Municipalities will have to fulfil licence conditions if they provide the services themselves, and if they persistently fail, the minister will be able to force them to contract with a licensed water services provider. This is a key change with the potential to quickly transform water and sanitation. It provides an objective basis for municipalities to evaluate service providers and opens the door to municipalities using private sector companies, water boards, NGOs, or community organisations as service providers. This should lead to a competitive market in which municipalities have a pool of competent service providers to choose from.
A similar reform in Brazil, which also had a nationwide water and sanitation crisis, saw most of the country adopting private-sector water service providers within only a year, and service-delivery improvements quickly followed.
Phillips said the DWS is pressing the Treasury to issue "simpler and quicker" regulations on public-private partnerships and to strengthen its credit control measures so municipalities with growing debts to water boards can have their equitable share allocations withheld. This will incentivise them to fix the weak billing and revenue-collection systems that leave them with increasing debts that imperil the survival of water boards.
All of this progress is long overdue, although I emphasise that while the existing public-private partnership framework is strong, it falters when it comes to capacity and efficiency. However, minimal investment in water and sanitation infrastructure means institutional knowledge and technical skills have been lost. That's why a critical part of creating momentum will be to rebuild capacity in municipalities and the private sector so that investors' funds are wisely spent on productive and efficient projects.
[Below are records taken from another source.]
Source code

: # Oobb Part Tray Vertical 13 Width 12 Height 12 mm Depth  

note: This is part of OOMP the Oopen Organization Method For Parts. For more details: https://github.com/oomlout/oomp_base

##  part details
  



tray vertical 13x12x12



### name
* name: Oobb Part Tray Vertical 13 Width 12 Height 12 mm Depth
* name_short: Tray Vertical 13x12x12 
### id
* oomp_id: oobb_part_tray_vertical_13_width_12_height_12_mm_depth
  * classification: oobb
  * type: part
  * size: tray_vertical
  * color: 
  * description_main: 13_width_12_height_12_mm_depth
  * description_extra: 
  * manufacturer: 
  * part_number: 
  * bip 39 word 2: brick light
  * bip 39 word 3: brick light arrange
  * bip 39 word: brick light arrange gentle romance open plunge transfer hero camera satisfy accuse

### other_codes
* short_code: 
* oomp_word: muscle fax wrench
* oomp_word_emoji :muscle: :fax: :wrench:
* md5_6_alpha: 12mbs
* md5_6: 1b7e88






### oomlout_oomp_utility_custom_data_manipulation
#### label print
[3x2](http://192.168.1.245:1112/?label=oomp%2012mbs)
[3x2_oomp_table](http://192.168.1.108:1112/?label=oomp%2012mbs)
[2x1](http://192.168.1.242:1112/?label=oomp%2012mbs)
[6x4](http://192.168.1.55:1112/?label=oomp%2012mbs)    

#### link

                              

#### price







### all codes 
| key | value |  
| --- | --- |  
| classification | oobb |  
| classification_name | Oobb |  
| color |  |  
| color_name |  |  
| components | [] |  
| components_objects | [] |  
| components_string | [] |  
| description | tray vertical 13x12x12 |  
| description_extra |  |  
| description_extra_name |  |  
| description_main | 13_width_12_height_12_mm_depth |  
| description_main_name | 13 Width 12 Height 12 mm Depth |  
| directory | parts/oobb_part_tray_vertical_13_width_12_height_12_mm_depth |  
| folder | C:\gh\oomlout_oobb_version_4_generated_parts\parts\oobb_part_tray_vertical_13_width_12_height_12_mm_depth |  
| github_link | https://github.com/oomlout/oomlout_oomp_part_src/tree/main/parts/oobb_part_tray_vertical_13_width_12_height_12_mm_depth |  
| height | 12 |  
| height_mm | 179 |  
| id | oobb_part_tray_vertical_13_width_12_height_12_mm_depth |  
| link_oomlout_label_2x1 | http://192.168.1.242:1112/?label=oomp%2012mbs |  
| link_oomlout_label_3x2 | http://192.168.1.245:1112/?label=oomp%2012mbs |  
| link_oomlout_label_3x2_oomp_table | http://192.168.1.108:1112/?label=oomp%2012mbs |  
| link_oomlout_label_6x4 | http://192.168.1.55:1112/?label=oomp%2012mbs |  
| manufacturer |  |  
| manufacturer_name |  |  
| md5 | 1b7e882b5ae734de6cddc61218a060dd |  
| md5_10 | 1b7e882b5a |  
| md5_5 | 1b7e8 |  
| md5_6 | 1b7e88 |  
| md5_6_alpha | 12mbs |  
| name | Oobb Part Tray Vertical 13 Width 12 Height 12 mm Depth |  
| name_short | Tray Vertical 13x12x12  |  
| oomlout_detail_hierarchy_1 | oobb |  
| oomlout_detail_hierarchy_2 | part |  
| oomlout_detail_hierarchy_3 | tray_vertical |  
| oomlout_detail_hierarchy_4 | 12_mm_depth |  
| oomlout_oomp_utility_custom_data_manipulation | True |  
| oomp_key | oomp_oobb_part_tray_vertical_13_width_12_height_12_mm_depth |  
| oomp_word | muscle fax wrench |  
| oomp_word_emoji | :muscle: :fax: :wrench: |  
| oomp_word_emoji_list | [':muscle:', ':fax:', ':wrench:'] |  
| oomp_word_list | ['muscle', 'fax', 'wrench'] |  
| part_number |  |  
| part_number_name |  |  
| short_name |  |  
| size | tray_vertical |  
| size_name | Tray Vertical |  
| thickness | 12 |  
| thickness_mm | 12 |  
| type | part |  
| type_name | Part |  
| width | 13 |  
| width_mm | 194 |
Fortunately, we have examples of where private sector involvement in providing water services is effective and financially beneficial for a municipality. One example is Siza Water, which has a 30-year concession with Ilembe District Municipality on KwaZulu-Natal's Dolphin Coast and pays half its profits into municipal coffers. Siza has cut water losses from 50% to between 10% and 12%, and managing director Shyam Misra told the forum: "We're basically managing the primary resource for growth and development, and the ripple effect is phenomenal for the whole economy."
I'm not arguing that the private sector has all the answers. It can coexist with the public sector. We simply want models that work. Most importantly, investors in public-private partnerships are looking for active management that squeezes every bit of efficiency out of projects. That will be good for shareholders and even better for water users.